Segment Start: Data extract
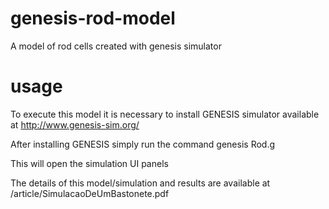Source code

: # genesis-rod-model
A model of rod cells created with genesis simulator

# usage
To execute this model it is necessary to install GENESIS simulator available at http://www.genesis-sim.org/

After installing GENESIS simply run the command
  genesis Rod.g
  
 This will open the simulation UI panels

The details of this model/simulation and results are available at /article/SimulacaoDeUmBastonete.pdf
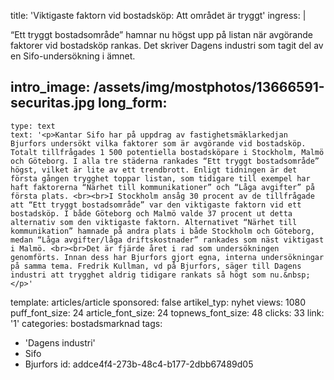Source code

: title: 'Viktigaste faktorn vid bostadsköp: Att området är tryggt'
ingress: |
  <p>“Ett tryggt bostadsområde” hamnar nu högst upp på listan när avgörande faktorer vid bostadsköp rankas. Det skriver Dagens industri som tagit del av en Sifo-undersökning i ämnet.
  </p>
  
intro_image: /assets/img/mostphotos/13666591-securitas.jpg
long_form:
  -
    type: text
    text: '<p>Kantar Sifo har på uppdrag av fastighetsmäklarkedjan Bjurfors undersökt vilka faktorer som är avgörande vid bostadsköp. Totalt tillfrågades 1 500 potentiella bostadsköpare i Stockholm, Malmö och Göteborg. I alla tre städerna rankades “Ett tryggt bostadsområde” högst, vilket är lite av ett trendbrott. Enligt tidningen är det första gången trygghet toppar listan, som tidigare till exempel har haft faktorerna “Närhet till kommunikationer” och “Låga avgifter” på första plats. <br><br>I Stockholm ansåg 30 procent av de tillfrågade att “Ett tryggt bostadsområde” var den viktigaste faktorn vid ett bostadsköp. I både Göteborg och Malmö valde 37 procent ut detta alternativ som den viktigaste faktorn. Alternativet “Närhet till kommunikation” hamnade på andra plats i både Stockholm och Göteborg, medan “Låga avgifter/låga driftskostnader” rankades som näst viktigast i Malmö. <br><br>Det är fjärde året i rad som undersökningen genomförts. Innan dess har Bjurfors gjort egna, interna undersökningar på samma tema. Fredrik Kullman, vd på Bjurfors, säger till Dagens industri att trygghet aldrig tidigare rankats så högt som nu.&nbsp;</p>'
template: articles/article
sponsored: false
artikel_typ: nyhet
views: 1080
puff_font_size: 24
article_font_size: 24
topnews_font_size: 48
clicks: 33
link: '1'
categories: bostadsmarknad
tags:
  - 'Dagens industri'
  - Sifo
  - Bjurfors
id: addce4f4-273b-48c4-b177-2dbb67489d05
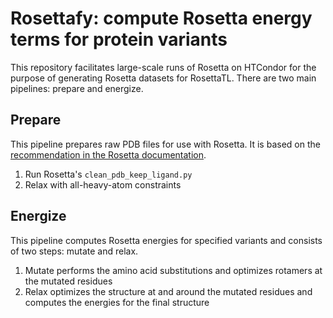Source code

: # Rosettafy: compute Rosetta energy terms for protein variants

This repository facilitates large-scale runs of Rosetta on HTCondor for the purpose of generating Rosetta datasets for RosettaTL.
There are two main pipelines: prepare and energize. 

## Prepare
This pipeline prepares raw PDB files for use with Rosetta. 
It is based on the [recommendation in the Rosetta documentation](https://www.rosettacommons.org/docs/latest/rosetta_basics/preparation/preparing-structures). 

1. Run Rosetta's `clean_pdb_keep_ligand.py`
2. Relax with all-heavy-atom constraints

<!--
Note: There may need to be an additional step at the beginning to handle inconsistencies when downloading from RCSB PDB.
Also, I think at some point we need to make sure there is only a single chain in the PDB file.
-->

## Energize
This pipeline computes Rosetta energies for specified variants and consists of two steps: mutate and relax.

1. Mutate performs the amino acid substitutions and optimizes rotamers at the mutated residues
2. Relax optimizes the structure at and around the mutated residues and computes the energies for the final structure
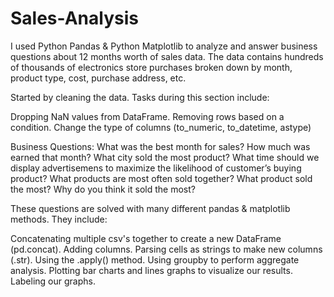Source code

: # Sales-Analysis
I used Python Pandas & Python Matplotlib to analyze and answer business questions about 12 months worth of sales data. The data contains hundreds of thousands of electronics store purchases broken down by month, product type, cost, purchase address, etc.

Started by cleaning the data. Tasks during this section include:

Dropping NaN values from DataFrame. Removing rows based on a condition. Change the type of columns (to_numeric, to_datetime, astype)

Business Questions: What was the best month for sales? How much was earned that month? What city sold the most product? What time should we display advertisemens to maximize the likelihood of customer’s buying product? What products are most often sold together? What product sold the most? Why do you think it sold the most?

These questions are solved with many different pandas & matplotlib methods. They include:

Concatenating multiple csv's together to create a new DataFrame (pd.concat). Adding columns. Parsing cells as strings to make new columns (.str). Using the .apply() method. Using groupby to perform aggregate analysis. Plotting bar charts and lines graphs to visualize our results. Labeling our graphs.
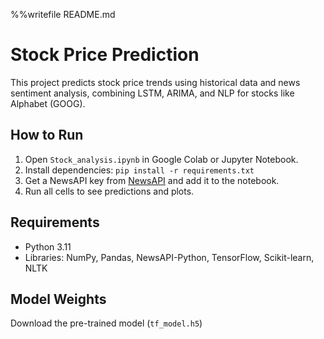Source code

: %%writefile README.md
# Stock Price Prediction
This project predicts stock price trends using historical data and news sentiment analysis, combining LSTM, ARIMA, and NLP for stocks like Alphabet (GOOG).

## How to Run
1. Open `Stock_analysis.ipynb` in Google Colab or Jupyter Notebook.
2. Install dependencies: `pip install -r requirements.txt`
3. Get a NewsAPI key from [NewsAPI](https://newsapi.org/) and add it to the notebook.
4. Run all cells to see predictions and plots.

## Requirements
- Python 3.11
- Libraries: NumPy, Pandas, NewsAPI-Python, TensorFlow, Scikit-learn, NLTK

## Model Weights
Download the pre-trained model (`tf_model.h5`)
Segment End: Data extract
▶ Exercise goal: Without the pictures, return the records above exactly as written.

▶ Completed task:
Source code

: # genesis-rod-model
A model of rod cells created with genesis simulator

# usage
To execute this model it is necessary to install GENESIS simulator available at http://www.genesis-sim.org/

After installing GENESIS simply run the command
  genesis Rod.g
  
 This will open the simulation UI panels

The details of this model/simulation and results are available at /article/SimulacaoDeUmBastonete.pdf
Source code

: title: 'Viktigaste faktorn vid bostadsköp: Att området är tryggt'
ingress: |
  <p>“Ett tryggt bostadsområde” hamnar nu högst upp på listan när avgörande faktorer vid bostadsköp rankas. Det skriver Dagens industri som tagit del av en Sifo-undersökning i ämnet.
  </p>
  
intro_image: /assets/img/mostphotos/13666591-securitas.jpg
long_form:
  -
    type: text
    text: '<p>Kantar Sifo har på uppdrag av fastighetsmäklarkedjan Bjurfors undersökt vilka faktorer som är avgörande vid bostadsköp. Totalt tillfrågades 1 500 potentiella bostadsköpare i Stockholm, Malmö och Göteborg. I alla tre städerna rankades “Ett tryggt bostadsområde” högst, vilket är lite av ett trendbrott. Enligt tidningen är det första gången trygghet toppar listan, som tidigare till exempel har haft faktorerna “Närhet till kommunikationer” och “Låga avgifter” på första plats. <br><br>I Stockholm ansåg 30 procent av de tillfrågade att “Ett tryggt bostadsområde” var den viktigaste faktorn vid ett bostadsköp. I både Göteborg och Malmö valde 37 procent ut detta alternativ som den viktigaste faktorn. Alternativet “Närhet till kommunikation” hamnade på andra plats i både Stockholm och Göteborg, medan “Låga avgifter/låga driftskostnader” rankades som näst viktigast i Malmö. <br><br>Det är fjärde året i rad som undersökningen genomförts. Innan dess har Bjurfors gjort egna, interna undersökningar på samma tema. Fredrik Kullman, vd på Bjurfors, säger till Dagens industri att trygghet aldrig tidigare rankats så högt som nu.&nbsp;</p>'
template: articles/article
sponsored: false
artikel_typ: nyhet
views: 1080
puff_font_size: 24
article_font_size: 24
topnews_font_size: 48
clicks: 33
link: '1'
categories: bostadsmarknad
tags:
  - 'Dagens industri'
  - Sifo
  - Bjurfors
id: addce4f4-273b-48c4-b177-2dbb67489d05
Source code

: # Rosettafy: compute Rosetta energy terms for protein variants

This repository facilitates large-scale runs of Rosetta on HTCondor for the purpose of generating Rosetta datasets for RosettaTL.
There are two main pipelines: prepare and energize. 

## Prepare
This pipeline prepares raw PDB files for use with Rosetta. 
It is based on the [recommendation in the Rosetta documentation](https://www.rosettacommons.org/docs/latest/rosetta_basics/preparation/preparing-structures). 

1. Run Rosetta's `clean_pdb_keep_ligand.py`
2. Relax with all-heavy-atom constraints

<!--
Note: There may need to be an additional step at the beginning to handle inconsistencies when downloading from RCSB PDB.
Also, I think at some point we need to make sure there is only a single chain in the PDB file.
-->

## Energize
This pipeline computes Rosetta energies for specified variants and consists of two steps: mutate and relax.

1. Mutate performs the amino acid substitutions and optimizes rotamers at the mutated residues
2. Relax optimizes the structure at and around the mutated residues and computes the energies for the final structure
Source code

: # Sales-Analysis
I used Python Pandas & Python Matplotlib to analyze and answer business questions about 12 months worth of sales data. The data contains hundreds of thousands of electronics store purchases broken down by month, product type, cost, purchase address, etc.

Started by cleaning the data. Tasks during this section include:

Dropping NaN values from DataFrame. Removing rows based on a condition. Change the type of columns (to_numeric, to_datetime, astype)

Business Questions: What was the best month for sales? How much was earned that month? What city sold the most product? What time should we display advertisemens to maximize the likelihood of customer’s buying product? What products are most often sold together? What product sold the most? Why do you think it sold the most?

These questions are solved with many different pandas & matplotlib methods. They include:

Concatenating multiple csv's together to create a new DataFrame (pd.concat). Adding columns. Parsing cells as strings to make new columns (.str). Using the .apply() method. Using groupby to perform aggregate analysis. Plotting bar charts and lines graphs to visualize our results. Labeling our graphs.
Source code

: %%writefile README.md
# Stock Price Prediction
This project predicts stock price trends using historical data and news sentiment analysis, combining LSTM, ARIMA, and NLP for stocks like Alphabet (GOOG).

## How to Run
1. Open `Stock_analysis.ipynb` in Google Colab or Jupyter Notebook.
2. Install dependencies: `pip install -r requirements.txt`
3. Get a NewsAPI key from [NewsAPI](https://newsapi.org/) and add it to the notebook.
4. Run all cells to see predictions and plots.

## Requirements
- Python 3.11
- Libraries: NumPy, Pandas, NewsAPI-Python, TensorFlow, Scikit-learn, NLTK

## Model Weights
Download the pre-trained model (`tf_model.h5`)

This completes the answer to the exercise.